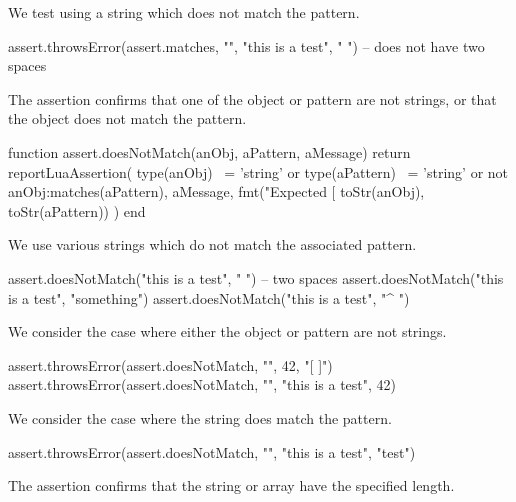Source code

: 
We test using a string which does not match the pattern.

\startLuaTest
  assert.throwsError(assert.matches, "", 
    "this is a test", "  ") -- does not have two spaces
\stopLuaTest
\stopTestCase

\stopTestSuite


The  assertion confirms that one of the object 
or pattern are not strings, or that the object does not match the pattern. 

\startLuaCode
function assert.doesNotMatch(anObj, aPattern, aMessage)
  return reportLuaAssertion(
    type(anObj) ~= 'string' or type(aPattern) ~= 'string' 
    or not anObj:matches(aPattern),
    aMessage,
    fmt("Expected [%
      toStr(anObj), toStr(aPattern))
  )
end
\stopLuaCode


We use various strings which do not match the associated pattern. 

\startLuaTest
  assert.doesNotMatch("this is a test", "  ") -- two spaces
  assert.doesNotMatch("this is a test", "something")
  assert.doesNotMatch("this is a test", "^ ")
\stopLuaTest
\stopTestCase


We consider the case where either the object or pattern are not strings. 

\startLuaTest
  assert.throwsError(assert.doesNotMatch, "", 42, "[ ]")
  assert.throwsError(assert.doesNotMatch, "",
    "this is a test", 42)
\stopLuaTest
\stopTestCase


We consider the case where the string does match the pattern.

\startLuaTest
  assert.throwsError(assert.doesNotMatch, "", "this is a test", "test")
\stopLuaTest
\stopTestCase

\stopTestSuite


The  assertion confirms that the string or array have 
the specified length.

────

ACTIVITY:
Whenever a line holds "which", it counts; state the total for the records and add nothing.

ANSWER FOR THE TASK:
2